Gauteng proposed that the rate of interest must be determined in relation to clause 56(2)(a). The Department said that it would like to consult with the Board of the Fund in this regard.

Clause 57
In relation to clause 57(1)(h), Gauteng proposed that the Board should not have to consult the Council. However, the Department noted that it was felt that the profession did need to be consulted and the Council was representative of the profession

Clause 58.
Limpopo, with reference to clause 58, proposed that the Fund should also reimburse a client if the attorney or person who worked for him/her as estate agent stole funds. The Department, however, pointed out that the Fund’s responsibility to reimburse related to the attorneys’ trust account, and the relevant practitioner would be responsible to ensure that the trust account remained intact, irrespective of the nature of the business being conducted.

Clause 60
Limpopo proposed that the Council should also be exempt from tax laws. The Department pointed out that the Fund was a non-profit body, with the function of protecting the public. This was distinguishable from the Council, which was a regulatory body, in a similar position to the regulatory bodies of many other professions.

Clause 62
Limpopo proposed, in relation to clause 62, that reference should be made to a body elected by the Council. However, Mr Daya responded that the Bill already provided for this.

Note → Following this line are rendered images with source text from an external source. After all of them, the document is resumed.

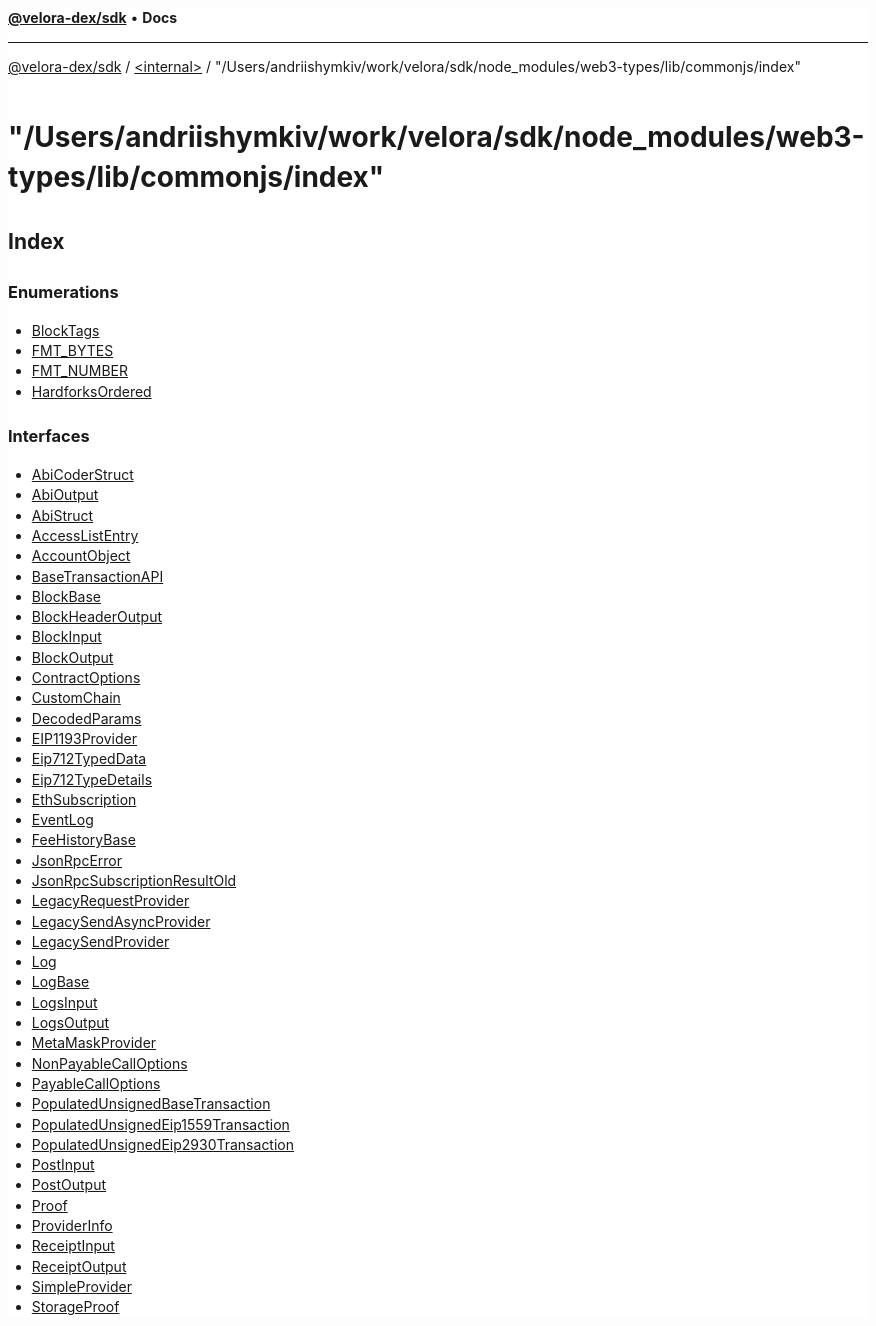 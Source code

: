 [**@velora-dex/sdk**](../../../README.md) • **Docs**

***

[@velora-dex/sdk](../../../globals.md) / [\<internal\>](../../README.md) / "/Users/andriishymkiv/work/velora/sdk/node\_modules/web3-types/lib/commonjs/index"

# "/Users/andriishymkiv/work/velora/sdk/node\_modules/web3-types/lib/commonjs/index"

## Index

### Enumerations

- [BlockTags](enumerations/BlockTags.md)
- [FMT\_BYTES](enumerations/FMT_BYTES.md)
- [FMT\_NUMBER](enumerations/FMT_NUMBER.md)
- [HardforksOrdered](enumerations/HardforksOrdered.md)

### Interfaces

- [AbiCoderStruct](interfaces/AbiCoderStruct.md)
- [AbiOutput](interfaces/AbiOutput.md)
- [AbiStruct](interfaces/AbiStruct.md)
- [AccessListEntry](interfaces/AccessListEntry.md)
- [AccountObject](interfaces/AccountObject.md)
- [BaseTransactionAPI](interfaces/BaseTransactionAPI.md)
- [BlockBase](interfaces/BlockBase.md)
- [BlockHeaderOutput](interfaces/BlockHeaderOutput.md)
- [BlockInput](interfaces/BlockInput.md)
- [BlockOutput](interfaces/BlockOutput.md)
- [ContractOptions](interfaces/ContractOptions.md)
- [CustomChain](interfaces/CustomChain.md)
- [DecodedParams](interfaces/DecodedParams.md)
- [EIP1193Provider](interfaces/EIP1193Provider.md)
- [Eip712TypedData](interfaces/Eip712TypedData.md)
- [Eip712TypeDetails](interfaces/Eip712TypeDetails.md)
- [EthSubscription](interfaces/EthSubscription.md)
- [EventLog](interfaces/EventLog.md)
- [FeeHistoryBase](interfaces/FeeHistoryBase.md)
- [JsonRpcError](interfaces/JsonRpcError.md)
- [JsonRpcSubscriptionResultOld](interfaces/JsonRpcSubscriptionResultOld.md)
- [LegacyRequestProvider](interfaces/LegacyRequestProvider.md)
- [LegacySendAsyncProvider](interfaces/LegacySendAsyncProvider.md)
- [LegacySendProvider](interfaces/LegacySendProvider.md)
- [Log](interfaces/Log.md)
- [LogBase](interfaces/LogBase.md)
- [LogsInput](interfaces/LogsInput.md)
- [LogsOutput](interfaces/LogsOutput.md)
- [MetaMaskProvider](interfaces/MetaMaskProvider.md)
- [NonPayableCallOptions](interfaces/NonPayableCallOptions.md)
- [PayableCallOptions](interfaces/PayableCallOptions.md)
- [PopulatedUnsignedBaseTransaction](interfaces/PopulatedUnsignedBaseTransaction.md)
- [PopulatedUnsignedEip1559Transaction](interfaces/PopulatedUnsignedEip1559Transaction.md)
- [PopulatedUnsignedEip2930Transaction](interfaces/PopulatedUnsignedEip2930Transaction.md)
- [PostInput](interfaces/PostInput.md)
- [PostOutput](interfaces/PostOutput.md)
- [Proof](interfaces/Proof.md)
- [ProviderInfo](interfaces/ProviderInfo.md)
- [ReceiptInput](interfaces/ReceiptInput.md)
- [ReceiptOutput](interfaces/ReceiptOutput.md)
- [SimpleProvider](interfaces/SimpleProvider.md)
- [StorageProof](interfaces/StorageProof.md)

Gauteng and Limpopo had proposed, in relation to clauses 63(1)(e) and(g), that the Board should not have to consult with the Council. Mr Daya said that the Bill was actually silent on this point.

Clause 64
Free State, referring to clause 64(2), proposed that Legal Aid South Africa must have a member on the Fidelity Fund Board. The Department responded that Legal Aid South Africa was a government institution. The attorneys working for Legal Aid were not required to be in possession of Fidelity Fund certificates, as they did not handle trust funds. Legal Aid South Africa thus had no vested interest in the Fund.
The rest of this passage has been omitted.